Weakly-Supervised Concealed Object Segmentation with SAM-based Pseudo Labeling and Multi-scale Feature Grouping
Chunming He, Kai Li, Yachao Zhang, Guoxia Xu, Longxiang Tang, Yulun Zhang, Zhenhua Guo, Xiu Li
TL;DR
This work tackles weakly-supervised Concealed Object Segmentation (COS) by leveraging the Segment Anything Model (SAM) to generate pseudo labels from sparse prompts and introducing a Multi-scale Feature Grouping (MFG) module to promote feature coherence across concealed objects. The WS-SAM framework employs multi-augmentation fusion, entropy-based pixel weighting, and image-level selection to produce reliable supervision, while MFG decomposes features into prototypes at multiple granularities and aggregates them with an RK2-inspired scheme. Together, these components address both weak supervision and intrinsic foreground-background similarity, enabling robust single- and multi-object segmentation. Extensive experiments across camouflaged object detection, polyp segmentation, and transparent object detection demonstrate state-of-the-art performance and strong robustness of the approach.
Abstract
Weakly-Supervised Concealed Object Segmentation (WSCOS) aims to segment objects well blended with surrounding environments using sparsely-annotated data for model training. It remains a challenging task since (1) it is hard to distinguish concealed objects from the background due to the intrinsic similarity and (2) the sparsely-annotated training data only provide weak supervision for model learning. In this paper, we propose a new WSCOS method to address these two challenges. To tackle the intrinsic similarity challenge, we design a multi-scale feature grouping module that first groups features at different granularities and then aggregates these grouping results. By grouping similar features together, it encourages segmentation coherence, helping obtain complete segmentation results for both single and multiple-object images.
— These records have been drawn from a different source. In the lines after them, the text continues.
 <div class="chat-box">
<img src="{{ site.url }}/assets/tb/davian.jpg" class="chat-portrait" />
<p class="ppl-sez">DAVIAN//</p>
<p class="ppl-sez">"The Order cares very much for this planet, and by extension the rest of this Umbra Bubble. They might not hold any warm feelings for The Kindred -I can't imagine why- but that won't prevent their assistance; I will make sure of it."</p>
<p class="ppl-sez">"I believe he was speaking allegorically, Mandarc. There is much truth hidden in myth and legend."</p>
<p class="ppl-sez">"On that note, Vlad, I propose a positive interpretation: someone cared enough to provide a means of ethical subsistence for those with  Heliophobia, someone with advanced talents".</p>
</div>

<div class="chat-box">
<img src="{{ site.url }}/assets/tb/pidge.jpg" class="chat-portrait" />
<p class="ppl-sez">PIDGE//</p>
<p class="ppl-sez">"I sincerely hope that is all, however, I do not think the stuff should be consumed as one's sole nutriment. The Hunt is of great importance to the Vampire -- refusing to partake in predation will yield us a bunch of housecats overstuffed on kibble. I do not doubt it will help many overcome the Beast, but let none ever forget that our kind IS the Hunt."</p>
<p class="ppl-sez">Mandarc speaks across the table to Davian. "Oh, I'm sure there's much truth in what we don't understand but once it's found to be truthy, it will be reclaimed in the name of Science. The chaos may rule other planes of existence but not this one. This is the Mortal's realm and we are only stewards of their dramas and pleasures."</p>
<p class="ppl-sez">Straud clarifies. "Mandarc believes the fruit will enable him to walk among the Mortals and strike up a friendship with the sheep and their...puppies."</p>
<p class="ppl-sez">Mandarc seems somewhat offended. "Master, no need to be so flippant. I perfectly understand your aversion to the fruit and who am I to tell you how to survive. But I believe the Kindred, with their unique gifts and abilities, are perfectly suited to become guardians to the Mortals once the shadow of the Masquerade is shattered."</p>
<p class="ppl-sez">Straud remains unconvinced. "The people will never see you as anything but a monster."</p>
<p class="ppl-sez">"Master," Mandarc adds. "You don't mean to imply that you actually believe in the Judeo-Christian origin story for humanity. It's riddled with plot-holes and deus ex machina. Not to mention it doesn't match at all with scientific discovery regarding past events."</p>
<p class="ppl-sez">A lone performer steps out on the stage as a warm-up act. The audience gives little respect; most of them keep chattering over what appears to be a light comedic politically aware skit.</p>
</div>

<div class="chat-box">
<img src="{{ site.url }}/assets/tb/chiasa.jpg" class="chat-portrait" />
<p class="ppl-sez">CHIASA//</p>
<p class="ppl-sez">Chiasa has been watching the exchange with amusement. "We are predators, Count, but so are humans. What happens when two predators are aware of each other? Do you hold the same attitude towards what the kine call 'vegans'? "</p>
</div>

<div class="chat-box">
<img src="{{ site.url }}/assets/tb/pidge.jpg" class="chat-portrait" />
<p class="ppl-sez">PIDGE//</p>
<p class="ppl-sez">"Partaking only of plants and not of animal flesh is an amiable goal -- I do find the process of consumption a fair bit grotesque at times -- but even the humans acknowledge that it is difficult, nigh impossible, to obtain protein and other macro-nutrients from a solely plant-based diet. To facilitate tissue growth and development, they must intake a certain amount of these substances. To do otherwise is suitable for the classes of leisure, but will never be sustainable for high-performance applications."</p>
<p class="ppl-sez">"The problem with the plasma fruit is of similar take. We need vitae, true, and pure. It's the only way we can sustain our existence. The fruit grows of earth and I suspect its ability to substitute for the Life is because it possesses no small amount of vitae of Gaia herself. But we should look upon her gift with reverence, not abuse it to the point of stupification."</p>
For the weak supervision challenge, we utilize the recently-proposed vision foundation model, Segment Anything Model (SAM), and use the provided sparse annotations as prompts to generate segmentation masks, which are used to train the model. To alleviate the impact of low-quality segmentation masks, we further propose a series of strategies, including multi-augmentation result ensemble, entropy-based pixel-level weighting, and entropy-based image-level selection. These strategies help provide more reliable supervision to train the segmentation model. We verify the effectiveness of our method on various WSCOS tasks, and experiments demonstrate that our method achieves state-of-the-art performance on these tasks.